Permutation of string as substring of another

20,066

Solution 1

There is a simpler solution to this problem which can be done in linear time.

Here: n = A.size (), m = B.size ()

The idea is to use hashing.

First we hash the characters of string B.

Suppose: B = "dep"

  • hash_B ['d'] = 1;
  • hash_B ['e'] = 1;
  • hash_B ['p'] = 1;

Now we run a loop over the string 'A' for each window of size 'm'.

Suppose: A = "encyclopedia"

First window of size 'm' will have characters {e, n, c}. We will hash them now.

  • win ['e'] = 1
  • win ['n'] = 1
  • win ['c'] = 1

Now we check if the frequency of each character from both the arrays (hash_B [] and win []) are same. Note: Maximum size of hash_B [] or win [] is 26.

If they are not same we shift our window.
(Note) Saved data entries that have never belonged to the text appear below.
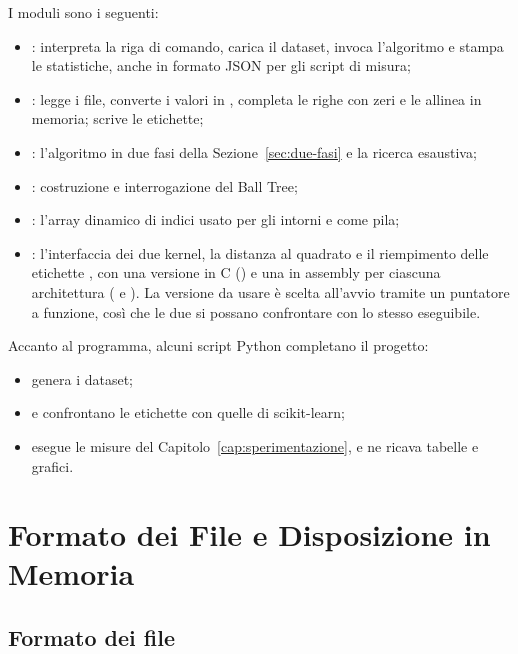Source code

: I moduli sono i seguenti:

\begin{itemize}
    \item {}: interpreta la riga di comando, carica il dataset, invoca l'algoritmo e stampa le statistiche, anche in formato JSON per gli script di misura;
    \item {}: legge i file, converte i valori in , completa le righe con zeri e le allinea in memoria; scrive le etichette;
    \item {}: l'algoritmo in due fasi della Sezione~\ref{sec:due-fasi} e la ricerca esaustiva;
    \item {}: costruzione e interrogazione del Ball Tree;
    \item {}: l'array dinamico di indici usato per gli intorni e come pila;
    \item {}: l'interfaccia dei due kernel, la distanza al quadrato  e il riempimento delle etichette , con una versione in C () e una in assembly per ciascuna architettura ( e ). La versione da usare è scelta all'avvio tramite un puntatore a funzione, così che le due si possano confrontare con lo stesso eseguibile.
\end{itemize}

Accanto al programma, alcuni script Python completano il progetto:
\begin{itemize}
    \item {} genera i dataset;
    \item {} e  confrontano le etichette con quelle di scikit-learn;
    \item {} esegue le misure del Capitolo~\ref{cap:sperimentazione}, e  ne ricava tabelle e grafici.
\end{itemize}

\section{Formato dei File e Disposizione in Memoria}

\subsection*{Formato dei file}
After shifting the window we decrease the count of win ['e'] by 1 and increase the count of win ['y'] by 1.

  • win ['n'] = 1
  • win ['c'] = 1
  • win ['y'] = 1

During the seventh shift, the status of your win array is:

  • win ['p'] = 1;
  • win ['e'] = 1;
  • win ['d'] = 1;

which is same as the hash_B array. So, Print "SUCCESS" and exit.

Solution 2

If I only have to worry about ASCII characters, it can be done in O(n) time with O(1) space. My code also prints the permutations out, but can be easily modified to simply return true at the first instance instead. The main part of the code is located in the printAllPermutations() method. Here is my solution:

Some Background

This is a solution that I came up with, it is somewhat similar to the idea behind the Rabin Karp Algorithm. Before I understanding the algorithm, I will explain the math behind it as follows:

Let S = {A_1, ..., A_n} be a multiset list of size N that contains only prime numbers. Let the sum of the numbers in S equal some integer Q. Then S is the only possible entirely prime multiset of size N, whose elements can sum to Q.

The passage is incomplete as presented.